* [Task objective] Using the listing that follows, filter out every line lacking the string "функция" and return the rest.

* [Data records]

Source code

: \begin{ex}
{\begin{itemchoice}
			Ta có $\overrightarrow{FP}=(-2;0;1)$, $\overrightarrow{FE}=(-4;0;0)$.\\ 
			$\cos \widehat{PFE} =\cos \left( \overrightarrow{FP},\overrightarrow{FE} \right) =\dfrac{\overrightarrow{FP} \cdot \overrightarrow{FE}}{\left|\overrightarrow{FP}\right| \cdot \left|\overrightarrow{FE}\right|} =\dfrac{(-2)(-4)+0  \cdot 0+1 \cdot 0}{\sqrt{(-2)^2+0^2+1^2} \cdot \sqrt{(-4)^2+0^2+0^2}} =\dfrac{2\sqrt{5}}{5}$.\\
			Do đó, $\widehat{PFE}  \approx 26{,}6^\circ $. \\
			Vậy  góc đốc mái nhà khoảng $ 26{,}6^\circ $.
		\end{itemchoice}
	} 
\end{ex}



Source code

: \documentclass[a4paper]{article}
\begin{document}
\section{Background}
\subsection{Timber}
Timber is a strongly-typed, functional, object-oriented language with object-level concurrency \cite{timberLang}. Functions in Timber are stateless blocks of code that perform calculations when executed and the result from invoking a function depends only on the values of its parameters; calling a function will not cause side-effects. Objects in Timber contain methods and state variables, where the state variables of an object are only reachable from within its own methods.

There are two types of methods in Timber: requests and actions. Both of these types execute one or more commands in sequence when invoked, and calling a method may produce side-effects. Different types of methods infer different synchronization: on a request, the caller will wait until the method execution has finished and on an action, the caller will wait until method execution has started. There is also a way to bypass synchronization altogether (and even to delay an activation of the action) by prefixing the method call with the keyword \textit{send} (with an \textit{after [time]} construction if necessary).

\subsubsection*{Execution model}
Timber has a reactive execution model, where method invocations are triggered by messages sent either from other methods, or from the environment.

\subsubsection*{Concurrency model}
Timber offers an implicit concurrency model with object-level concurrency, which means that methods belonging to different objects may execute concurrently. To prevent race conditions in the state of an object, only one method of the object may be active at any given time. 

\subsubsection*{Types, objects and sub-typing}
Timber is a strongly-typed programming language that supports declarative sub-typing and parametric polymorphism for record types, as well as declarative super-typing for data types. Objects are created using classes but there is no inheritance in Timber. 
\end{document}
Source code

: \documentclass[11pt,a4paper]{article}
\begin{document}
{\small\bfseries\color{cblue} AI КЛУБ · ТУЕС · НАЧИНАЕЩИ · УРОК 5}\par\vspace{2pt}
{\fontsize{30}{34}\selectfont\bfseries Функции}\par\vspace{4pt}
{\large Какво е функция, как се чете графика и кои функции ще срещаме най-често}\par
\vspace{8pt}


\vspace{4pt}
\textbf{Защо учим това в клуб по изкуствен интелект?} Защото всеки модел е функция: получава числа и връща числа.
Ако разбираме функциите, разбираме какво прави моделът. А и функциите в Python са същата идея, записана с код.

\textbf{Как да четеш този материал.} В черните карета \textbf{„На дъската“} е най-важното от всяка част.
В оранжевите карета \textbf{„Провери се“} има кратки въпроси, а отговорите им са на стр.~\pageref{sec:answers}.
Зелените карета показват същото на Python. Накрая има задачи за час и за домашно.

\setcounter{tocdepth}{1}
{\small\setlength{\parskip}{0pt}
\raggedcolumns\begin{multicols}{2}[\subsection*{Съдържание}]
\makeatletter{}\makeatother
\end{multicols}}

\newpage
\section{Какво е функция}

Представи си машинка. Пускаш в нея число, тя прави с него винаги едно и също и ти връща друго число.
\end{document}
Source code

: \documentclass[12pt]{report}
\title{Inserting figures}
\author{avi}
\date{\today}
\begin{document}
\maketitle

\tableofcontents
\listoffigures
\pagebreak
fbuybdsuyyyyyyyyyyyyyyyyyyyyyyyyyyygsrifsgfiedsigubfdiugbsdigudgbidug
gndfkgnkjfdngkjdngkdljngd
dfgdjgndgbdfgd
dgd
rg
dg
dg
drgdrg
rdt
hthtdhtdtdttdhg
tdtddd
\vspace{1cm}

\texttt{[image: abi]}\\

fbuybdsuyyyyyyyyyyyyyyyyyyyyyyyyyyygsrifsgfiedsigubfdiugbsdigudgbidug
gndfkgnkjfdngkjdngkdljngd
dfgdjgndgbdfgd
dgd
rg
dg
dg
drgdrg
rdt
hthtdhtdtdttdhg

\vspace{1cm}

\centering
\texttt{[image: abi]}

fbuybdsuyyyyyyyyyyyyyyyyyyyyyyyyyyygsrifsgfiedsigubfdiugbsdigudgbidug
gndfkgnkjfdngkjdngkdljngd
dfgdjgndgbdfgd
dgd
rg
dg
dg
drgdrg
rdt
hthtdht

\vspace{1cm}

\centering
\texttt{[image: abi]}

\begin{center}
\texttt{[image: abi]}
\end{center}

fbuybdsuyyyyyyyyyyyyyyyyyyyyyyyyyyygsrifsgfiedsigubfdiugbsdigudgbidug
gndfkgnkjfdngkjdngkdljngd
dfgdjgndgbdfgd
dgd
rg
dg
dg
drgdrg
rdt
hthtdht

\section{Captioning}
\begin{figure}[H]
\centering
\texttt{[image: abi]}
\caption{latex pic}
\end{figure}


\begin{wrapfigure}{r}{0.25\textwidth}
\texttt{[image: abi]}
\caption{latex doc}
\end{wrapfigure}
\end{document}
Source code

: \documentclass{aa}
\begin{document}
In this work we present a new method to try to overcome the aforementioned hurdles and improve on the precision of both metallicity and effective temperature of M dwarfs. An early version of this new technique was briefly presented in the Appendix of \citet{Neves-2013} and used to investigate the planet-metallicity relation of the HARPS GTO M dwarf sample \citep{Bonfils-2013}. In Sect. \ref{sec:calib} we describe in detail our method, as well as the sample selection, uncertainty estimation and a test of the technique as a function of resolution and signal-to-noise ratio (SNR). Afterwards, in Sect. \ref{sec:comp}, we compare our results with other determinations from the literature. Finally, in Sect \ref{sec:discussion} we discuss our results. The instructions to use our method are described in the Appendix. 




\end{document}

* [Exercise answer]
{\large Какво е функция, как се чете графика и кои функции ще срещаме най-често}\par
\textbf{Защо учим това в клуб по изкуствен интелект?} Защото всеки модел е функция: получава числа и връща числа.
\section{Какво е функция}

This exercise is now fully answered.